Изначально взаимоотношения А. М. Ремизова и Иванова-Разумника складывались вполне благополучно[1206]. Критик был одним из немногих исследователей символизма, кто уже с начала 1910-х годов высоко оценил литературный масштаб Ремизова[1207]. Именно в общении с Ивановым-Разумником, а также в изданиях, которые редактировал критик, Ремизов обрел постоянную платформу для своего творчества: «В России после годов „под коленку“ я нашел себе пристанище: „Заветы“ и „Скифы“. Иванов-Разумник принял меня безоговорочно, каков я есть».[1208] Сборник «Скифы», идея которого реализовалась после февраля 1917 года, по замыслу Иванова-Разумника, должен был стать творческим воплощением нового революционного мировоззрения. В 1917 году критик часто посещал квартиру писателя на Васильевском острове. Очевидно, что уже весной этого года Иванов-Разумник начал транслировать «скифскую» идею в ближайшем кругу друзей и знакомых.
Следует заметить, что принципы мировосприятия самого Иванова-Разумника с начала революции претерпели кардинальные изменения. Если в 1913 году он заявлял о своей неколебимой приверженности «жизни по-сю-сторонней, имманентной, земной», о «„приятии мира“, плоти и крови, всего живого»[1209], то спустя четыре года его философия переориентировалась на трансцендентные идеалы и неохристианскую символику.

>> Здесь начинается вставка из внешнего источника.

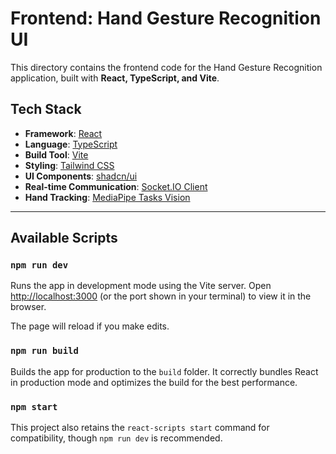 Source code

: # Frontend: Hand Gesture Recognition UI

This directory contains the frontend code for the Hand Gesture Recognition application, built with **React, TypeScript, and Vite**.

## Tech Stack

-   **Framework**: [React](https://reactjs.org/)
-   **Language**: [TypeScript](https://www.typescriptlang.org/)
-   **Build Tool**: [Vite](https://vitejs.dev/)
-   **Styling**: [Tailwind CSS](https://tailwindcss.com/)
-   **UI Components**: [shadcn/ui](https://ui.shadcn.com/)
-   **Real-time Communication**: [Socket.IO Client](https://socket.io/docs/v4/client-initialization/)
-   **Hand Tracking**: [MediaPipe Tasks Vision](https://developers.google.com/mediapipe/solutions/vision/hand_landmarker/web_js)

---

## Available Scripts

### `npm run dev`

Runs the app in development mode using the Vite server.
Open [http://localhost:3000](http://localhost:3000) (or the port shown in your terminal) to view it in the browser.

The page will reload if you make edits.

### `npm run build`

Builds the app for production to the `build` folder.
It correctly bundles React in production mode and optimizes the build for the best performance.

### `npm start`

This project also retains the `react-scripts start` command for compatibility, though `npm run dev` is recommended. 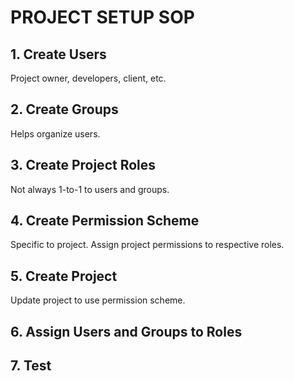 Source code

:# PROJECT SETUP SOP

## 1. Create Users

Project owner, developers, client, etc.

## 2. Create Groups

Helps organize users.

## 3. Create Project Roles

Not always 1-to-1 to users and groups.

## 4. Create Permission Scheme

Specific to project. Assign project permissions to respective roles.

## 5. Create Project

Update project to use permission scheme.

## 6. Assign Users and Groups to Roles

## 7. Test
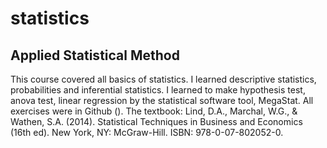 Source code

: # statistics
## Applied Statistical Method
This course covered all basics of statistics. I learned descriptive statistics, probabilities and inferential statistics. I learned to make hypothesis test, anova test, linear regression by the statistical software tool, MegaStat. All exercises were in Github (). 
The textbook: Lind, D.A., Marchal, W.G., & Wathen, S.A. (2014). Statistical Techniques in Business and Economics (16th ed). New York, NY: McGraw-Hill. ISBN: 978-0-07-802052-0.
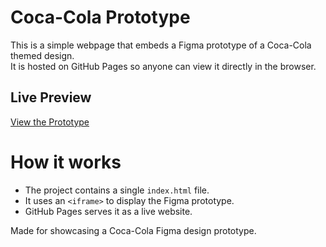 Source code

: # Coca-Cola Prototype

This is a simple webpage that embeds a Figma prototype of a Coca-Cola themed design.  
It is hosted on GitHub Pages so anyone can view it directly in the browser.

## Live Preview
[View the Prototype](https://krutikadevare.github.io/coca-cola-prototype/)

# How it works
- The project contains a single `index.html` file.  
- It uses an `<iframe>` to display the Figma prototype.  
- GitHub Pages serves it as a live website.

Made for showcasing a Coca-Cola Figma design prototype.
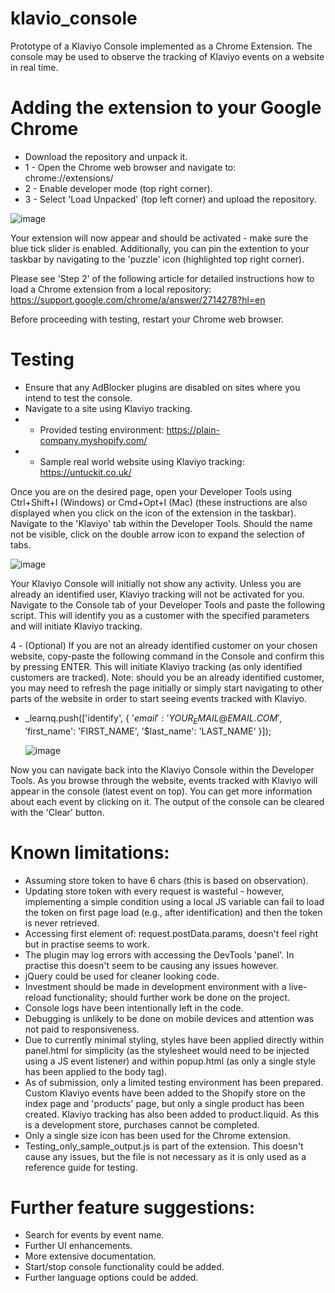 # klavio_console
Prototype of a Klaviyo Console implemented as a Chrome Extension. The console may be used to observe the tracking of Klaviyo events on a website in real time.

# Adding the extension to your Google Chrome
- Download the repository and unpack it. 
- 1 - Open the Chrome web browser and navigate to: chrome://extensions/
- 2 - Enable developer mode (top right corner). 
- 3 - Select 'Load Unpacked' (top left corner) and upload the repository.

![image](https://user-images.githubusercontent.com/20789437/136280205-b8165af1-ebc2-4e0d-9d0e-17f5a9d0aa1a.png)


Your extension will now appear and should be activated - make sure the blue tick slider is enabled. Additionally, you can pin the extention to your taskbar by navigating to the 'puzzle' icon (highlighted top right corner).

Please see 'Step 2' of the following article for detailed instructions how to load a Chrome extension from a local repository: https://support.google.com/chrome/a/answer/2714278?hl=en

Before proceeding with testing, restart your Chrome web browser.


# Testing
- Ensure that any AdBlocker plugins are disabled on sites where you intend to test the console. 
- Navigate to a site using Klaviyo tracking.
- - Provided testing environment: https://plain-company.myshopify.com/
- - Sample real world website using Klaviyo tracking: https://untuckit.co.uk/

Once you are on the desired page, open your Developer Tools using Ctrl+Shift+I (Windows) or Cmd+Opt+I (Mac) (these instructions are also displayed when you click on the icon of the extension in the taskbar). Navigate to the 'Klaviyo' tab within the Developer Tools. Should the name not be visible, click on the double arrow icon to expand the selection of tabs. 

![image](https://user-images.githubusercontent.com/20789437/136281440-f20bd8db-9ca9-4016-b5be-46386ee5a745.png)

Your Klaviyo Console will initially not show any activity. Unless you are already an identified user, Klaviyo tracking will not be activated for you. Navigate to the Console tab of your Developer Tools and paste the following script. This will identify you as a customer with the specified parameters and will initiate Klaviyo tracking. 


4 - (Optional) If you are not an already identified customer on your chosen website, copy-paste the following command in the Console and confirm this by pressing ENTER. This will initiate Klaviyo tracking (as only identified customers are tracked). Note: should you be an already identified customer, you may need to refresh the page initially or simply start navigating to other parts of the website in order to start seeing events tracked with Klaviyo.
- _learnq.push(['identify', {
    '$email': 'YOUR_EMAIL@EMAIL.COM',
    '$first_name': 'FIRST_NAME',
    '$last_name': 'LAST_NAME' 
  }]);
  
  ![image](https://user-images.githubusercontent.com/20789437/136281903-06d96bd6-ff50-4d28-9e4e-fb9cdce957ca.png)
  
Now you can navigate back into the Klaviyo Console within the Developer Tools. As you browse through the website, events tracked with Klaviyo will appear in the console (latest event on top). You can get more information about each event by clicking on it. The output of the console can be cleared with the 'Clear' button.

# Known limitations:
- Assuming store token to have 6 chars (this is based on observation).
- Updating store token with every request is wasteful - however, implementing a simple condition using a local JS variable can fail to load the token on first page load (e.g., after identification) and then the token is never retrieved.
- Accessing first element of: request.postData.params, doesn't feel right but in practise seems to work.
- The plugin may log errors with accessing the DevTools 'panel'. In practise this doesn't seem to be causing any issues however.
- jQuery could be used for cleaner looking code.
- Investment should be made in development environment with a live-reload functionality; should further work be done on the project.
- Console logs have been intentionally left in the code.
- Debugging is unlikely to be done on mobile devices and attention was not paid to responsiveness.
- Due to currently minimal styling, styles have been applied directly within panel.html for simplicity (as the stylesheet would need to be injected using a JS event listener) and within popup.html (as only a single style has been applied to the body tag).
- As of submission, only a limited testing environment has been prepared. Custom Klaviyo events have been added to the Shopify store on the index page and 'products' page, but only a single product has been created. Klaviyo tracking has also been added to product.liquid. As this is a development store, purchases cannot be completed. 
- Only a single size icon has been used for the Chrome extension.
- Testing_only_sample_output.js is part of the extension. This doesn't cause any issues, but the file is not necessary as it is only used as a reference guide for testing. 

# Further feature suggestions:
- Search for events by event name.
- Further UI enhancements.
- More extensive documentation.
- Start/stop console functionality could be added.
- Further language options could be added.
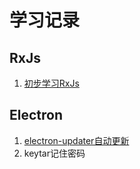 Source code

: # 学习记录

## RxJs

1. [初步学习RxJs](https://github.com/SpencerZ/blog/blob/main/js/Rxjs-1.md)

## Electron
1. [electron-updater自动更新](https://github.com/SpencerZ/blog/blob/main/electron/auto-update.md)
2. keytar记住密码

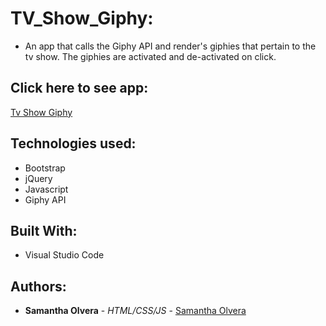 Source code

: # TV_Show_Giphy:
 - An app that calls the Giphy API and render's giphies that pertain to the tv show. The giphies are activated and de-activated on click. 

## Click here to see app:
[Tv Show Giphy](https://smolvera.github.io/TV_Show_Giphy/)


## Technologies used:
- Bootstrap
- jQuery
- Javascript
- Giphy API


## Built With:

* Visual Studio Code

## Authors:

* **Samantha Olvera** - *HTML/CSS/JS* - [Samantha Olvera](https://github.com/Smolvera/TV_Show_Giphy/) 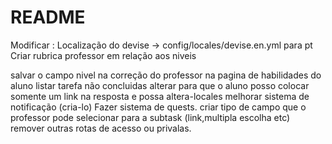 # README

Modificar : 
  Localização do devise -> config/locales/devise.en.yml para pt
  Criar rubrica professor em relação aos niveis

  
  salvar o campo nivel na correção do professor
  na pagina de habilidades do aluno listar tarefa não concluidas
  alterar para que o aluno posso colocar somente um link na resposta e possa altera-locales
  melhorar sistema de notificação (cria-lo)
  Fazer sistema de quests.
  criar tipo de campo que o professor pode selecionar para a subtask (link,multipla escolha etc)
  remover outras rotas de acesso ou privalas.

Мифологическое обличие этого мировоззрения, требующего от человека подчинения революционному вихрю, известно в ремизовском изложении: «…как твердил Иванов-Разумник, скифский вихрь, буря — пьянящая китоврасова музыка — безумье, когда все ни на что, а так — рывь, колебание мира, и все эти взвихнутые вертящиеся в вихре палочки — танец бурь, танец битв, крутящейся крути все круче и круче — танец революции»[1210]. Сам Ремизов к революционному «циклону» относился без иллюзий, демонстративно манифестируя принцип личного самостояния: «Одно хочу я, раз уж такая доля и я застигнут бурей, и я, беззащитный, брошенный среди беспощадной бури, я хочу под гром грозы и гремящие вихри, сам, как вихрь, наперекор <…> я свободный — свободный с первой памяти моей, и легок, как птица в лете, потому что у меня нет ничего и не было никогда, только это вот — еще цела голова! — да слабые руки с крепкими упорными пальцами <…> я наперекор взвиву теснящихся вещей, с которыми срощен, как утробный, продираясь сквозь живую, бьющуюся живым сердцем толчею жизни, я хочу этой же самой жизни, через все ее тысячекратные громы под хлест и удары в отдар — прокукурекать петухом»[1211].
В хронологическом контексте «Взвихрённой Руси»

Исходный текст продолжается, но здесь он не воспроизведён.